Required action: Copy the lines from the start of the records below through the line containing "It's an MCP", both included, and leave out the pictures.

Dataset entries
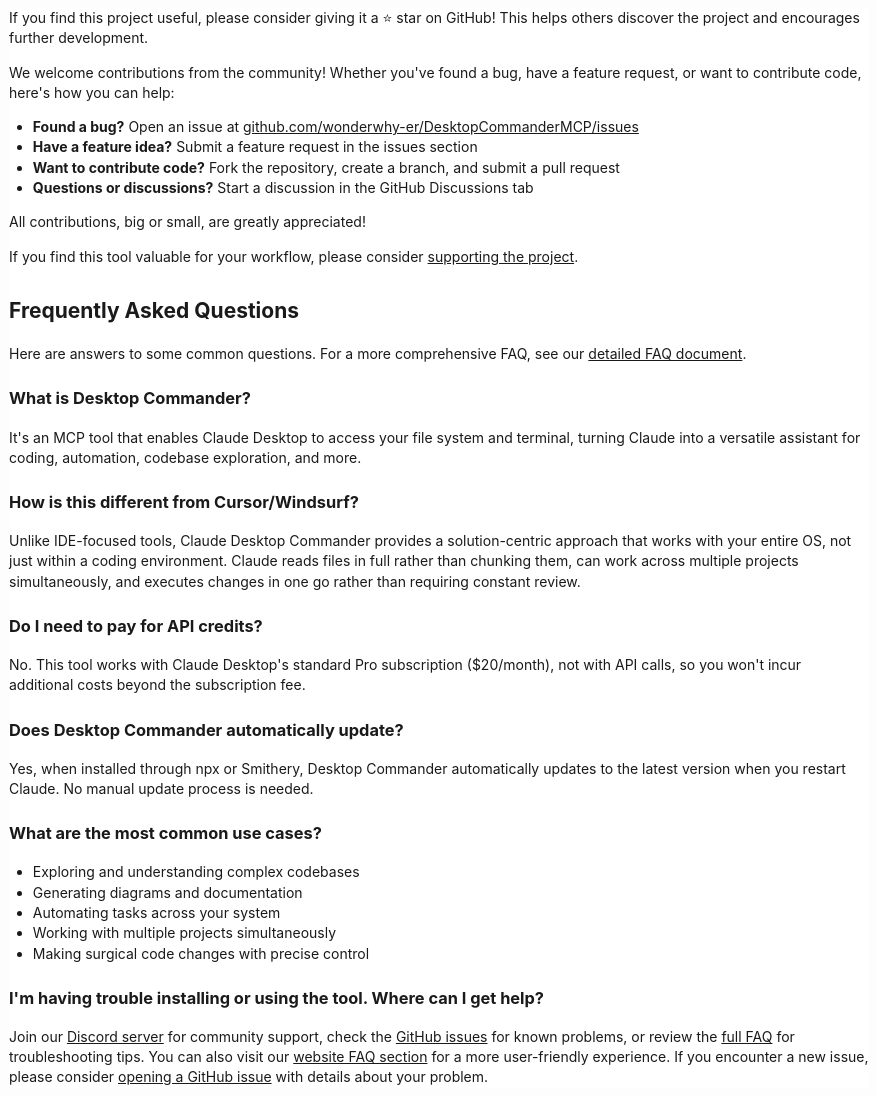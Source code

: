 If you find this project useful, please consider giving it a ⭐ star on GitHub! This helps others discover the project and encourages further development.

We welcome contributions from the community! Whether you've found a bug, have a feature request, or want to contribute code, here's how you can help:

- **Found a bug?** Open an issue at [github.com/wonderwhy-er/DesktopCommanderMCP/issues](https://github.com/wonderwhy-er/DesktopCommanderMCP/issues)
- **Have a feature idea?** Submit a feature request in the issues section
- **Want to contribute code?** Fork the repository, create a branch, and submit a pull request
- **Questions or discussions?** Start a discussion in the GitHub Discussions tab

All contributions, big or small, are greatly appreciated!

If you find this tool valuable for your workflow, please consider [supporting the project](https://www.buymeacoffee.com/wonderwhyer).

## Frequently Asked Questions

Here are answers to some common questions. For a more comprehensive FAQ, see our [detailed FAQ document](FAQ.md).

### What is Desktop Commander?
It's an MCP tool that enables Claude Desktop to access your file system and terminal, turning Claude into a versatile assistant for coding, automation, codebase exploration, and more.

### How is this different from Cursor/Windsurf?
Unlike IDE-focused tools, Claude Desktop Commander provides a solution-centric approach that works with your entire OS, not just within a coding environment. Claude reads files in full rather than chunking them, can work across multiple projects simultaneously, and executes changes in one go rather than requiring constant review.

### Do I need to pay for API credits?
No. This tool works with Claude Desktop's standard Pro subscription ($20/month), not with API calls, so you won't incur additional costs beyond the subscription fee.

### Does Desktop Commander automatically update?
Yes, when installed through npx or Smithery, Desktop Commander automatically updates to the latest version when you restart Claude. No manual update process is needed.

### What are the most common use cases?
- Exploring and understanding complex codebases
- Generating diagrams and documentation
- Automating tasks across your system
- Working with multiple projects simultaneously
- Making surgical code changes with precise control

### I'm having trouble installing or using the tool. Where can I get help?
Join our [Discord server](https://discord.gg/kQ27sNnZr7) for community support, check the [GitHub issues](https://github.com/wonderwhy-er/DesktopCommanderMCP/issues) for known problems, or review the [full FAQ](FAQ.md) for troubleshooting tips. You can also visit our [website FAQ section](https://desktopcommander.app#faq) for a more user-friendly experience. If you encounter a new issue, please consider [opening a GitHub issue](https://github.com/wonderwhy-er/DesktopCommanderMCP/issues/new) with details about your problem.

Response below:
Source code

: If you find this project useful, please consider giving it a ⭐ star on GitHub! This helps others discover the project and encourages further development.

We welcome contributions from the community! Whether you've found a bug, have a feature request, or want to contribute code, here's how you can help:

- **Found a bug?** Open an issue at [github.com/wonderwhy-er/DesktopCommanderMCP/issues](https://github.com/wonderwhy-er/DesktopCommanderMCP/issues)
- **Have a feature idea?** Submit a feature request in the issues section
- **Want to contribute code?** Fork the repository, create a branch, and submit a pull request
- **Questions or discussions?** Start a discussion in the GitHub Discussions tab

All contributions, big or small, are greatly appreciated!

If you find this tool valuable for your workflow, please consider [supporting the project](https://www.buymeacoffee.com/wonderwhyer).

## Frequently Asked Questions

Here are answers to some common questions. For a more comprehensive FAQ, see our [detailed FAQ document](FAQ.md).

### What is Desktop Commander?
It's an MCP tool that enables Claude Desktop to access your file system and terminal, turning Claude into a versatile assistant for coding, automation, codebase exploration, and more.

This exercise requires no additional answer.